<<<<

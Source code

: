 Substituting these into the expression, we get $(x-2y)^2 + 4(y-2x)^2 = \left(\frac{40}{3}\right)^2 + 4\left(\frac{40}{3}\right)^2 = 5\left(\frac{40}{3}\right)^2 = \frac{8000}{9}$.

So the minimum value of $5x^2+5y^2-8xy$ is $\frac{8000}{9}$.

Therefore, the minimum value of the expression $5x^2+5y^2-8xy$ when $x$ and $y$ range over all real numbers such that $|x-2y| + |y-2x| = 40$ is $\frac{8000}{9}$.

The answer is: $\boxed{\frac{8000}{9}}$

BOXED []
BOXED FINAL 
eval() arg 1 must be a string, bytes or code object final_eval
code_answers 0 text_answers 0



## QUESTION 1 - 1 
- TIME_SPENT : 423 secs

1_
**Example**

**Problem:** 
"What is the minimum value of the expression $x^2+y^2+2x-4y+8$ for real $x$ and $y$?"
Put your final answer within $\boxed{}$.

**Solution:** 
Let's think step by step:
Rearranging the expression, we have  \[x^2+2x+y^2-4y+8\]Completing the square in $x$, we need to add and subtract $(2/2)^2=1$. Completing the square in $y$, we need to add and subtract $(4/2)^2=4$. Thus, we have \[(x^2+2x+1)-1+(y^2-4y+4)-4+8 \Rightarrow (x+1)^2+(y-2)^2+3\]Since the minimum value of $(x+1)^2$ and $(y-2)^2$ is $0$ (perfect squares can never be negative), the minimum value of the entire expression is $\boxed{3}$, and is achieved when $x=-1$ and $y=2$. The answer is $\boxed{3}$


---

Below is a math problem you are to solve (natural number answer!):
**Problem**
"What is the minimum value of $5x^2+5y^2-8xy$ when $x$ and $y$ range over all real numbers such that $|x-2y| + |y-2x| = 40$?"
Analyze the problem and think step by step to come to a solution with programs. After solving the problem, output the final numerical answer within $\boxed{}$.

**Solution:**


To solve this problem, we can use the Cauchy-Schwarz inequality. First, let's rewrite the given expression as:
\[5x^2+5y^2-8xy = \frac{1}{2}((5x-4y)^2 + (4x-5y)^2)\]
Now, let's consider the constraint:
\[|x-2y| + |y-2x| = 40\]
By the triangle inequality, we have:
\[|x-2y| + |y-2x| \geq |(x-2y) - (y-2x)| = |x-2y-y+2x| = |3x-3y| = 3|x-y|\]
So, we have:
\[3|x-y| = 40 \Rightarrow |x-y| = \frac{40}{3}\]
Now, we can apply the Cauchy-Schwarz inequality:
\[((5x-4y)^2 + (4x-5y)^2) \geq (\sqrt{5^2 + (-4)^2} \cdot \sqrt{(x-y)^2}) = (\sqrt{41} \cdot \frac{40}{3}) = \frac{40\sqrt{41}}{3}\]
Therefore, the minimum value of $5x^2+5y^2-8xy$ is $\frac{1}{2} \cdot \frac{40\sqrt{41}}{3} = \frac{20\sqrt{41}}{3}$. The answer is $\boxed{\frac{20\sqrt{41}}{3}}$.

>>>>

## ACTIVITY
Copy each line of the listing that carries the word "expression".

## FINAL ANSWER
: Substituting these into the expression, we get $(x-2y)^2 + 4(y-2x)^2 = \left(\frac{40}{3}\right)^2 + 4\left(\frac{40}{3}\right)^2 = 5\left(\frac{40}{3}\right)^2 = \frac{8000}{9}$.
Therefore, the minimum value of the expression $5x^2+5y^2-8xy$ when $x$ and $y$ range over all real numbers such that $|x-2y| + |y-2x| = 40$ is $\frac{8000}{9}$.
"What is the minimum value of the expression $x^2+y^2+2x-4y+8$ for real $x$ and $y$?"
Rearranging the expression, we have  \[x^2+2x+y^2-4y+8\]Completing the square in $x$, we need to add and subtract $(2/2)^2=1$. Completing the square in $y$, we need to add and subtract $(4/2)^2=4$. Thus, we have \[(x^2+2x+1)-1+(y^2-4y+4)-4+8 \Rightarrow (x+1)^2+(y-2)^2+3\]Since the minimum value of $(x+1)^2$ and $(y-2)^2$ is $0$ (perfect squares can never be negative), the minimum value of the entire expression is $\boxed{3}$, and is achieved when $x=-1$ and $y=2$. The answer is $\boxed{3}$
To solve this problem, we can use the Cauchy-Schwarz inequality. First, let's rewrite the given expression as:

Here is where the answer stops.